The ‘Live Form’[i]of an object – the awareness of its having been made that survives in its visual seams or pressed shape – provides a hook for us to lean into and place ourselves and our ideals into. What survives is its becoming: with ceramics there’s an oozing; in textiles there’s a fray – from fricare meaning ‘to rub’, or affray meaning ‘to disturb’. This threat of active non-existence also carries the possibility of the object to exceed itself and its boundaries in our direction, and that is how we lose ourselves in it, how we are alienated towards it.
I came to what I had seen as a domestic – craft – lean in art exhibitions over the past two years with discomfort. As something that was looking inwards, I saw it as concurrent with millennial pastel: the rise of ‘millennial pink’, Pantone’s colour of 2016, adopted by luxury and high street brands.
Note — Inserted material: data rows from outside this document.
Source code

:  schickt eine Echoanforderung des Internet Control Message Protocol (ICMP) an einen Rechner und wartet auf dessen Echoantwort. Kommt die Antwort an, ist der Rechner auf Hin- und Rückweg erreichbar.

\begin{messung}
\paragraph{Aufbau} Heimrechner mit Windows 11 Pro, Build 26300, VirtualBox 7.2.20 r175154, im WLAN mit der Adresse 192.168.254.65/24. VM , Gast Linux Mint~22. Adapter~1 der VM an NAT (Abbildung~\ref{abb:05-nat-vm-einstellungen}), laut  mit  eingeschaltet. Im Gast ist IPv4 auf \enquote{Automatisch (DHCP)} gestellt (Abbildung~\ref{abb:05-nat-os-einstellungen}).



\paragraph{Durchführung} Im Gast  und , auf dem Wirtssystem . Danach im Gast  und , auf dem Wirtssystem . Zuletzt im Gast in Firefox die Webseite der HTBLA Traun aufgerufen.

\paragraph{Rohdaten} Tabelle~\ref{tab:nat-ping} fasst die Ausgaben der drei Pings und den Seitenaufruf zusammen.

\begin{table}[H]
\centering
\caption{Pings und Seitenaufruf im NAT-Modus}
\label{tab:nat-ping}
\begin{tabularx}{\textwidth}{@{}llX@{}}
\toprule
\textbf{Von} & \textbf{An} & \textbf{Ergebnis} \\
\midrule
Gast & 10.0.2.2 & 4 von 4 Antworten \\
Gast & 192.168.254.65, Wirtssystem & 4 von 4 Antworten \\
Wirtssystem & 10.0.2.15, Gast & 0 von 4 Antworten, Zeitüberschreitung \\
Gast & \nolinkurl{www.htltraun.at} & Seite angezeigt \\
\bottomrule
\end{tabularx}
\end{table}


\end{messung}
These shades’ strong relationship to the market spoke of home at a time of growing consumer and environmental crisis, in a way that felt soft and obfuscating. If this were to be my only reaction to the rise of craft objects, I would miss the uncanny through this tenderising and the addendum to the actuality of domestic.
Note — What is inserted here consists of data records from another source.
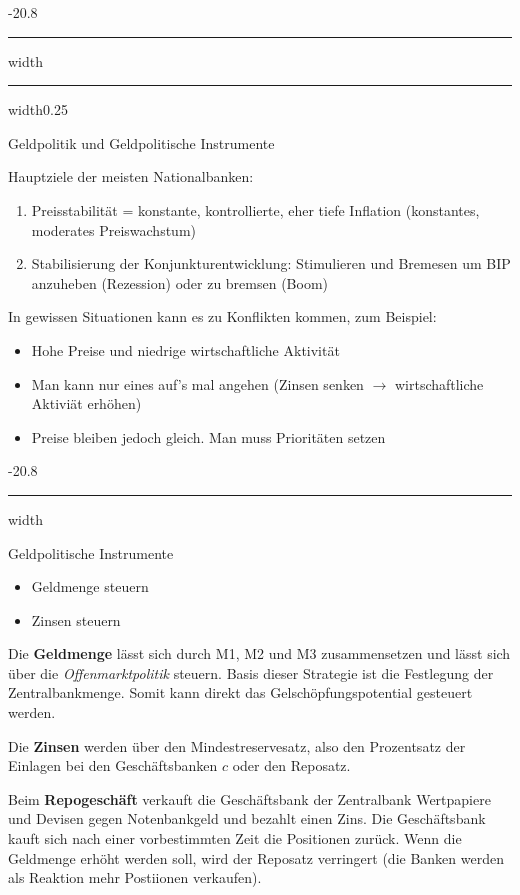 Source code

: \documentclass[9pt, landscape, fleqn]{scrartcl}
\makeatletter
\renewcommand{\subsection}{\@startsection{subsection}{1}{0mm}%
{-2\baselineskip}{0.8\baselineskip}%
{\hrule depth 0.2pt width\columnwidth\hrule depth0.75pt
width0.25\columnwidth\vspace*{1.2em}\large\bfseries\rmfamily}}
\renewcommand{\subsubsection}{\@startsection{subsubsection}{1}{0mm}%
{-2\baselineskip}{0.8\baselineskip}%
{\hrule depth 0.2pt width\columnwidth\vspace*{1.2em}\normalsize\bfseries\rmfamily}}
\makeatother
\begin{document}
\begin{multicols*}{3}
\subsection{Geldpolitik und Geldpolitische Instrumente}

Hauptziele der meisten Nationalbanken:

\begin{enumerate}
    \item Preisstabilität = konstante, kontrollierte, eher tiefe Inflation (konstantes, moderates Preiswachstum)
    \item Stabilisierung der Konjunkturentwicklung: Stimulieren und Bremesen um BIP anzuheben (Rezession) oder zu bremsen (Boom)
\end{enumerate}

In gewissen Situationen kann es zu Konflikten kommen, zum Beispiel: 

\begin{itemize}
    \item Hohe Preise und niedrige wirtschaftliche Aktivität
    \item Man kann nur eines auf's mal angehen (Zinsen senken $\rightarrow$ wirtschaftliche Aktiviät erhöhen)
    \item Preise bleiben jedoch gleich. Man muss Prioritäten setzen 
\end{itemize}

\subsubsection{Geldpolitische Instrumente}

\begin{itemize}
    \item Geldmenge steuern 
    \item Zinsen steuern 
\end{itemize}

Die \textbf{Geldmenge} lässt sich durch M1, M2 und M3 zusammensetzen und lässt sich über die \emph{Offenmarktpolitik} steuern. Basis dieser Strategie ist die Festlegung der Zentralbankmenge. Somit kann direkt das Gelschöpfungspotential gesteuert werden. \newline 

Die \textbf{Zinsen} werden über den Mindestreservesatz, also den Prozentsatz der Einlagen bei den Geschäftsbanken $c$ oder den Reposatz. \newline 

Beim \textbf{Repogeschäft} verkauft die Geschäftsbank der Zentralbank Wertpapiere und Devisen gegen Notenbankgeld und bezahlt einen Zins. Die Geschäftsbank kauft sich nach einer vorbestimmten Zeit die Positionen zurück. Wenn die Geldmenge erhöht werden soll, wird der Reposatz verringert (die Banken werden als Reaktion mehr Postiionen verkaufen). \newline 


\end{multicols*}
\end{document}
Images and news reports of disasters such as the industrial fires in Karachi in 2012 cemented textile manufacturing in the UK’s mindset as gendered and racialised to little or no effect, with fast fashion still being the norm, and no alternatives providing solutions to those workers manufacturing in dire conditions. This is not an issue for artists to solve any more than it is one for all of us. To make works strongly linked with craft, however, is to work with a highly political, capitalised object: ‘in the context of early twenty-first century discussions about the supposed evaporation of handmade things, it is essential to ask questions about whose handiwork, exactly, is at issue: some is vastly undervalued but central to the mechanisms of capitalism, while some is triumphed as ‘revolutionary’ and posited as a form of economic refusal.’[ii]
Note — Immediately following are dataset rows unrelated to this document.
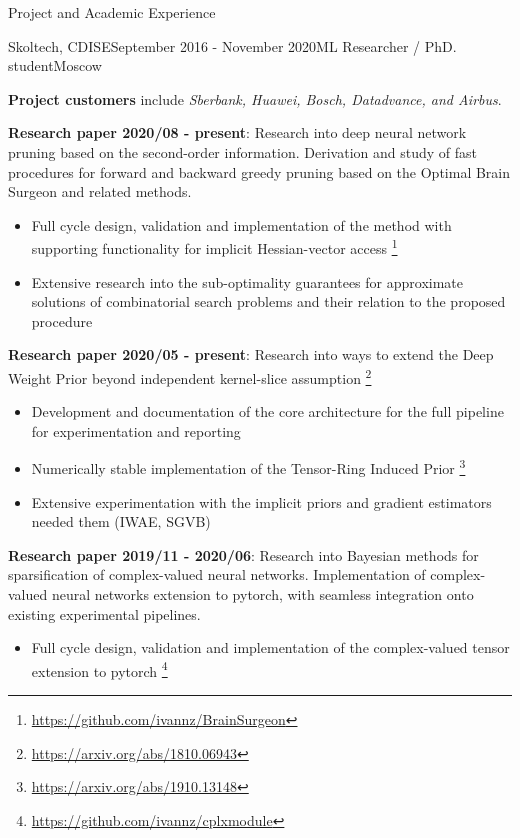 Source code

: \documentclass{resume} %
\begin{document}
\begin{rSection}{Project and Academic Experience}
\begin{rSubsection}{Skoltech, CDISE}{September 2016 - November 2020}{ML Researcher / PhD. student}{Moscow}
    \item \textbf{Project customers} include \emph{Sberbank, Huawei, Bosch, Datadvance, and Airbus}.

    \bigskip
    \item \textbf{Research paper 2020/08 - present}:
    Research into deep neural network pruning based on the second-order information.
    Derivation and study of fast procedures for forward and backward greedy pruning based
    on the Optimal Brain Surgeon and related methods.
    \begin{itemize}
        \item Full cycle design, validation and implementation of the method with supporting
        functionality for implicit Hessian-vector access%
            \footnote{\url{https://github.com/ivannz/BrainSurgeon}}

        \item Extensive research into the sub-optimality guarantees for approximate solutions
        of combinatorial search problems and their relation to the proposed procedure
    \end{itemize}

    \medskip
    \item \textbf{Research paper 2020/05 - present}:
    Research into ways to extend the Deep Weight Prior beyond independent kernel-slice assumption%
        \footnote{\url{https://arxiv.org/abs/1810.06943}}
    \begin{itemize}
        \item Development and documentation of the core architecture for the full pipeline for
        experimentation and reporting
        
        \item Numerically stable implementation of the Tensor-Ring Induced Prior%
            \footnote{\url{https://arxiv.org/abs/1910.13148}}
        
        \item Extensive experimentation with the implicit priors and gradient estimators
        needed them (IWAE, SGVB)
    \end{itemize}

    \medskip
    \item \textbf{Research paper 2019/11 - 2020/06}:
    Research into Bayesian methods for sparsification of complex-valued neural networks.
    Implementation of complex-valued neural networks extension to pytorch, with seamless
    integration onto existing experimental pipelines. \begin{itemize}
        \item Full cycle design, validation and implementation of the complex-valued tensor
        extension to pytorch%
            \footnote{\url{https://github.com/ivannz/cplxmodule}}
        

\end{itemize}
\end{rSubsection}
\end{rSection}
\end{document}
MH Sarkis’ art, headlined as ‘rugbiotics and techstyles’ on her website, sits with the tech that is embedded in contemporary textiles manufacturing. ‘Motherboard’ uses rug pulling that invites touch to produce soundscapes. This interaction between user and object grounds ‘use value’ in the work. Blurring the distinction between high art object – with its own frame of cultural and economic capital – and low craft object (all rugs are interactive) as useable, potentially affordable, readily available and anonymous. In returning to the familiar object in her work, we then find it other. Keying in to the human interest in creating artificial life forms whilst using internal, bodily colours, and referring to her work as ‘born’, rather than made, forwards the procreative, domestic narrative of gendered making. The crisis of self in a technologised legacy, with AI seen as both technologically vulnerable and threatening, unravels in tendril-like forms. Its corporeality, with titles such as ‘Medium Rare’, troubles the separation of object and self further. Sarkis’ work expresses a feminist speculative futurism: envisioning a ‘soft power’ that presents objects with the capacity to respond to those around it, it is as if the work exists in a received, technologised future. Her work cuts an oppositional narrative through a feminised craft medium.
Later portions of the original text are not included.